Exercise goal:
How do the lines below between the ones holding "### Example: Netlify" and "### Example: Vercel", inclusive, read? Give them again exactly, with no other lines.

[Data items]
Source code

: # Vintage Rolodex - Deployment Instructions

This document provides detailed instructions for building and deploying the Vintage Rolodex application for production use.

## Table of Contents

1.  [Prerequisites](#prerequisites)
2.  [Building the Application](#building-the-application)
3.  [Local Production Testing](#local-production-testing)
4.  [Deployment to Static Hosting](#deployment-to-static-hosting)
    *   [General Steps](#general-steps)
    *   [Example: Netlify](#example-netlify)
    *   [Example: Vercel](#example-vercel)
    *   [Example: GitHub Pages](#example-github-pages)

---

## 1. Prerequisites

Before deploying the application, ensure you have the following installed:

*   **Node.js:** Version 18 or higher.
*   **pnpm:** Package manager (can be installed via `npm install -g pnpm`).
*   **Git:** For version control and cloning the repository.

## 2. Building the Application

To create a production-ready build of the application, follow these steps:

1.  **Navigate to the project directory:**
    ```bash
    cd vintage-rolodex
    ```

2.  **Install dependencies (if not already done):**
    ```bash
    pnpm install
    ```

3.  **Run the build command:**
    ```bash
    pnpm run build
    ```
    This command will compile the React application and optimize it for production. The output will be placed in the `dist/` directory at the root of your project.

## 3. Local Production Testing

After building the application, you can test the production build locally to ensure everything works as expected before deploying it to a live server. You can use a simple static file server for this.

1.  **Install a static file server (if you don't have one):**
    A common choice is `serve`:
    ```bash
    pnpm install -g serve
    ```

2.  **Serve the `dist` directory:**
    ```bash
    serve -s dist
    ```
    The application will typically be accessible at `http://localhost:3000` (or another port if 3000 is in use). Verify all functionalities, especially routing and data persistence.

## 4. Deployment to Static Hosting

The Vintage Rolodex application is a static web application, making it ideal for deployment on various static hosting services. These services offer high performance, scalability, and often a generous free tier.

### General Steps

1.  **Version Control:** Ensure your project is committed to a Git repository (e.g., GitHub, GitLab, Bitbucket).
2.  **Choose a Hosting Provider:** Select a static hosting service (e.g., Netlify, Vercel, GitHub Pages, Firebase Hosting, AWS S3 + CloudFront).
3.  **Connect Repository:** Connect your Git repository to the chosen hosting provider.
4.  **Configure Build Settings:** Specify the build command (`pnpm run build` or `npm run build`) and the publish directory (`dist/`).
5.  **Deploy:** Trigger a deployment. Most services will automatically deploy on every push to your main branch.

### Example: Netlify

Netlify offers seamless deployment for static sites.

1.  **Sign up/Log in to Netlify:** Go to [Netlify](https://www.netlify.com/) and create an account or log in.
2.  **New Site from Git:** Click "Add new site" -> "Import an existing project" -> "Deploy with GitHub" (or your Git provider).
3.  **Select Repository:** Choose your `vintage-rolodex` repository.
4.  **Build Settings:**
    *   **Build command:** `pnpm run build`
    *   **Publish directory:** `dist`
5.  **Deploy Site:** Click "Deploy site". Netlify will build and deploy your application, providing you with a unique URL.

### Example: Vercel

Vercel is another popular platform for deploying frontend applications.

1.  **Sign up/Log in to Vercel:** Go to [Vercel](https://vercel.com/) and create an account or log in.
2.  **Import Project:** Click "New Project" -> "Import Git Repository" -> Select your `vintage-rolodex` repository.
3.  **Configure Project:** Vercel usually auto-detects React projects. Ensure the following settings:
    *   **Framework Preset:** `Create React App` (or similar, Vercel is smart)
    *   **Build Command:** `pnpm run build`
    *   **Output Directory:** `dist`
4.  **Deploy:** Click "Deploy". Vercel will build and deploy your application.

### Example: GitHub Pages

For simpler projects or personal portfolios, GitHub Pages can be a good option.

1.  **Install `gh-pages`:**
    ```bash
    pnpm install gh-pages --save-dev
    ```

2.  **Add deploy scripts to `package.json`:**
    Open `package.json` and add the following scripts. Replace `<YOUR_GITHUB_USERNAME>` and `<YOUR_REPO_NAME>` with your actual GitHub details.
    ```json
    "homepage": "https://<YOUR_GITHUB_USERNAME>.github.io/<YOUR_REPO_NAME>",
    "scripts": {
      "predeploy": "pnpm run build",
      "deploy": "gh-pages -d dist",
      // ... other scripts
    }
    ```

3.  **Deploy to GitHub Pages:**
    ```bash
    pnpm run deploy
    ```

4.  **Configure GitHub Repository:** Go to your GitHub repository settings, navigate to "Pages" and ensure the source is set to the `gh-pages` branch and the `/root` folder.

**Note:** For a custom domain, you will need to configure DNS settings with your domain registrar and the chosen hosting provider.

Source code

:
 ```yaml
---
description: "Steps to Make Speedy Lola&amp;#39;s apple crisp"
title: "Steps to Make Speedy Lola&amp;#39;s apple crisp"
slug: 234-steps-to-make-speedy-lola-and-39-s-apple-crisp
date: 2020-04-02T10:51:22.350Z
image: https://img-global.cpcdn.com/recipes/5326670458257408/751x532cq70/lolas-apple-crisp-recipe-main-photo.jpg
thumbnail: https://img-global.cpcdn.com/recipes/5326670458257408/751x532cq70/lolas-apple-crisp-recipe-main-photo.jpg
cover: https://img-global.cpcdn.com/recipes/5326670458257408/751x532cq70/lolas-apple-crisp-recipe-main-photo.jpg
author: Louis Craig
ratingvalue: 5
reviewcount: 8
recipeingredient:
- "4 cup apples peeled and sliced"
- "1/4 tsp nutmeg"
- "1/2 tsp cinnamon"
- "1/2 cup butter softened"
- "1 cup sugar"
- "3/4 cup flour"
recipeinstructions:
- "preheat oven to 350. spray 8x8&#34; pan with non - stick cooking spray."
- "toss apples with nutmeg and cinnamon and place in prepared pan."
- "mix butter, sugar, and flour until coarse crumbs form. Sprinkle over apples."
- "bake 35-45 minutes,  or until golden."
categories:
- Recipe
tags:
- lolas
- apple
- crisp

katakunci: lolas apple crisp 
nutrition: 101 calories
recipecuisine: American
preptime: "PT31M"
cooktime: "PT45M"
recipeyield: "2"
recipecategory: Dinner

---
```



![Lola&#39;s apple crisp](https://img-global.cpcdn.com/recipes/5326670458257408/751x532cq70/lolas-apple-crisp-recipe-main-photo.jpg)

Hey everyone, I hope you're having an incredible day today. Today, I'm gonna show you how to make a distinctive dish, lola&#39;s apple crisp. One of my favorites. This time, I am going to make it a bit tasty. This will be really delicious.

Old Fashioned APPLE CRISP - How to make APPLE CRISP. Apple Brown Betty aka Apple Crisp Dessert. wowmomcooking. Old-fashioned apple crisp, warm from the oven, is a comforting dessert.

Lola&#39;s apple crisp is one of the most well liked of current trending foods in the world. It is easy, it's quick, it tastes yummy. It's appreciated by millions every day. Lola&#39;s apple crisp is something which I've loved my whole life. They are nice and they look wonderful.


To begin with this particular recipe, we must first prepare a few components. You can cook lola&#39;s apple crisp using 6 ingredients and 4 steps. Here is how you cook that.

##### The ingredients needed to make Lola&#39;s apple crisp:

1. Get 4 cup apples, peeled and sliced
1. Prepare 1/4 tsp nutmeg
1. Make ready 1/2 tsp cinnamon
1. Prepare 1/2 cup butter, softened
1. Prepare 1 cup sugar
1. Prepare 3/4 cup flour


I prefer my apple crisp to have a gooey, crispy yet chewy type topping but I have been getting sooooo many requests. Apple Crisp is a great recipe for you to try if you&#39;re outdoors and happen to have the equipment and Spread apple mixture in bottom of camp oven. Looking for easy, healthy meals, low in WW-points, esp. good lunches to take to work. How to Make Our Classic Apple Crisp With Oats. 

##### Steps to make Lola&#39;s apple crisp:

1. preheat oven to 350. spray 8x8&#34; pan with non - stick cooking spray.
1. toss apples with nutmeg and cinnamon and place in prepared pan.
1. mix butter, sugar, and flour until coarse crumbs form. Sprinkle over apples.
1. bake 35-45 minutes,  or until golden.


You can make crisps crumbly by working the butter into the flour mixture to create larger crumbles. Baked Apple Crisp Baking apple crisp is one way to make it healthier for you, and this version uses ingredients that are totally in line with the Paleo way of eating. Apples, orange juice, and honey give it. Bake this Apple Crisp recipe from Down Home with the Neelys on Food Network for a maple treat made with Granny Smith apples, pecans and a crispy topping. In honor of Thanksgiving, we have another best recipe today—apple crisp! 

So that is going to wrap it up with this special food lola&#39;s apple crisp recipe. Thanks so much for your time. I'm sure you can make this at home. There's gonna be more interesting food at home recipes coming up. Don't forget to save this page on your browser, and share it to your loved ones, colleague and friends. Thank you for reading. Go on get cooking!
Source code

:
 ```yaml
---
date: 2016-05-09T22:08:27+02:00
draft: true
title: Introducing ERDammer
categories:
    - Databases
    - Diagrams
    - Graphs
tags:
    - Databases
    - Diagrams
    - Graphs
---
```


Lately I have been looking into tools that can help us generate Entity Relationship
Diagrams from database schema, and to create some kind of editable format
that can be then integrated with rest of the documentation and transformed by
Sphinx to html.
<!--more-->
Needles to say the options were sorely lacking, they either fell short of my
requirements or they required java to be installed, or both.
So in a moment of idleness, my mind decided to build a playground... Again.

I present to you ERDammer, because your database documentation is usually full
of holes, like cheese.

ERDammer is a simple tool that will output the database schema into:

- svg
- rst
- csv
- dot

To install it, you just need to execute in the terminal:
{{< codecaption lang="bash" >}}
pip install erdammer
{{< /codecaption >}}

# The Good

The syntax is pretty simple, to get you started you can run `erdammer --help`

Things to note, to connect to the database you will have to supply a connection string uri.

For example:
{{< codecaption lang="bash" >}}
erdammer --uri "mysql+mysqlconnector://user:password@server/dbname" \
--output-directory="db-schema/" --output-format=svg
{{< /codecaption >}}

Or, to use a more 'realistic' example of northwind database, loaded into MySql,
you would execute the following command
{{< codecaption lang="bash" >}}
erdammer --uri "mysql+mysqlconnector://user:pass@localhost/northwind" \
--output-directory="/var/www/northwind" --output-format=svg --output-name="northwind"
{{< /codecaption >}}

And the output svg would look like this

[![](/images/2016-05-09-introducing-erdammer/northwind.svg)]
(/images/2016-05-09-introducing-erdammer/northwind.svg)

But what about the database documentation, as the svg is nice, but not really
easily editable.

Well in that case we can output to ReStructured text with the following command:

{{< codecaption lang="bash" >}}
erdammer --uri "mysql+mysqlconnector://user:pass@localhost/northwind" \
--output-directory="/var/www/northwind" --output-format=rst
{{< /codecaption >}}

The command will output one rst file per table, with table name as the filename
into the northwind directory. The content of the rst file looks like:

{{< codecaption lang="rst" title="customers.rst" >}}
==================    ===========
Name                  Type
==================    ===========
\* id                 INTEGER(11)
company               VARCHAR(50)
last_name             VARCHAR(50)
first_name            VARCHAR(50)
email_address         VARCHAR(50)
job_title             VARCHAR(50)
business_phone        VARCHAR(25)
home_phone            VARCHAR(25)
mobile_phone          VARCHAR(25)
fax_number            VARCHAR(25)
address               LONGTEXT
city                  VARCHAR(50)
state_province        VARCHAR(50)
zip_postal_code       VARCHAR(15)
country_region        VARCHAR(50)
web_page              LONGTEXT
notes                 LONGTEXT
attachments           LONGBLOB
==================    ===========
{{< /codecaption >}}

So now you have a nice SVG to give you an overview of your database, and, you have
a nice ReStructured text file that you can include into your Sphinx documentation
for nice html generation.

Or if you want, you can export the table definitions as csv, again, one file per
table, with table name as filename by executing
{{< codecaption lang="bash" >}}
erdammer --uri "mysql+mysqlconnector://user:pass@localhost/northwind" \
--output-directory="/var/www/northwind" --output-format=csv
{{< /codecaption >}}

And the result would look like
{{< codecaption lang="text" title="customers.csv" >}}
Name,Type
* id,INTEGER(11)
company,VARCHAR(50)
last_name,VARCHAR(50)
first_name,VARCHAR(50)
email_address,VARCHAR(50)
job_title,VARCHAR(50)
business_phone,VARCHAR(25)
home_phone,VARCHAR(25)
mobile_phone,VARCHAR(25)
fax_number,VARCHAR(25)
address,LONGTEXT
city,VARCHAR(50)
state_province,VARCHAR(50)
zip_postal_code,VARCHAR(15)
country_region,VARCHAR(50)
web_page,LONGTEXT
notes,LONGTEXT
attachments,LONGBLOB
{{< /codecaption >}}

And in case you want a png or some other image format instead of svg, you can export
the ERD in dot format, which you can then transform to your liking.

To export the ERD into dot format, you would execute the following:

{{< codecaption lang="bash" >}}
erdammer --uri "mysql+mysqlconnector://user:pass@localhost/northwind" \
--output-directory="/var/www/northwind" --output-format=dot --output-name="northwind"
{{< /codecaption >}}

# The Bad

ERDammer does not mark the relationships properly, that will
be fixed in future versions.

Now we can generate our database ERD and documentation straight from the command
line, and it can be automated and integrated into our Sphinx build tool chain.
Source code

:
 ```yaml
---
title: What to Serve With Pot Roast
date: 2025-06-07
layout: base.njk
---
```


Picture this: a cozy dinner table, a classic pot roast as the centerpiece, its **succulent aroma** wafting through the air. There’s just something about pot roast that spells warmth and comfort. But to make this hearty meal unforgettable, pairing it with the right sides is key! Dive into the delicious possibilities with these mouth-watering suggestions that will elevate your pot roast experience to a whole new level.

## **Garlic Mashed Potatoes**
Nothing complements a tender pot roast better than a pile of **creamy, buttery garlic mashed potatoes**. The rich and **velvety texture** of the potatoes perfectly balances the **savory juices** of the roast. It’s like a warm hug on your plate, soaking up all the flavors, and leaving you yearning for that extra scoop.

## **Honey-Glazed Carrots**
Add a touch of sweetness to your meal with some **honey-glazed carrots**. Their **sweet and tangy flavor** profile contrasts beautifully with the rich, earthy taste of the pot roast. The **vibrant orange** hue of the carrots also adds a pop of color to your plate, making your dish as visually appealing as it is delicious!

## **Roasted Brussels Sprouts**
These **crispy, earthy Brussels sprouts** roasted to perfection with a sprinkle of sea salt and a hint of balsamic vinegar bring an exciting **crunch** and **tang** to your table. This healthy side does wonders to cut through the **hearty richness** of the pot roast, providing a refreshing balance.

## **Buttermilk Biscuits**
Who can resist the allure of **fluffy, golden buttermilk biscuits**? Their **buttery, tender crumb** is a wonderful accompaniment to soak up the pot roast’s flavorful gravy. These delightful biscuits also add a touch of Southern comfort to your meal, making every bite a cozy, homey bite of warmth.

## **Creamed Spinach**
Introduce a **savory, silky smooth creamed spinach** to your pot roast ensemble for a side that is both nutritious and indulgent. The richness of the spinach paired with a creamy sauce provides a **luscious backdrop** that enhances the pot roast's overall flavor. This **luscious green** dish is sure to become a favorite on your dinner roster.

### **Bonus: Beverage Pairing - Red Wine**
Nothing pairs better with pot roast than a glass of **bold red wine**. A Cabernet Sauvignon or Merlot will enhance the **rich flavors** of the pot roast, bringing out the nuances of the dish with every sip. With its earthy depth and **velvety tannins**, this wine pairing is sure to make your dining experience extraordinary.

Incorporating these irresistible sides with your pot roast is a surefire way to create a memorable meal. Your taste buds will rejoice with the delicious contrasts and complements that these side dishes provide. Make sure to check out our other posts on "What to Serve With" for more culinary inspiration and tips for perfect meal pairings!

Your response:
### Example: Netlify

Netlify offers seamless deployment for static sites.

1.  **Sign up/Log in to Netlify:** Go to [Netlify](https://www.netlify.com/) and create an account or log in.
2.  **New Site from Git:** Click "Add new site" -> "Import an existing project" -> "Deploy with GitHub" (or your Git provider).
3.  **Select Repository:** Choose your `vintage-rolodex` repository.
4.  **Build Settings:**
    *   **Build command:** `pnpm run build`
    *   **Publish directory:** `dist`
5.  **Deploy Site:** Click "Deploy site". Netlify will build and deploy your application, providing you with a unique URL.

### Example: Vercel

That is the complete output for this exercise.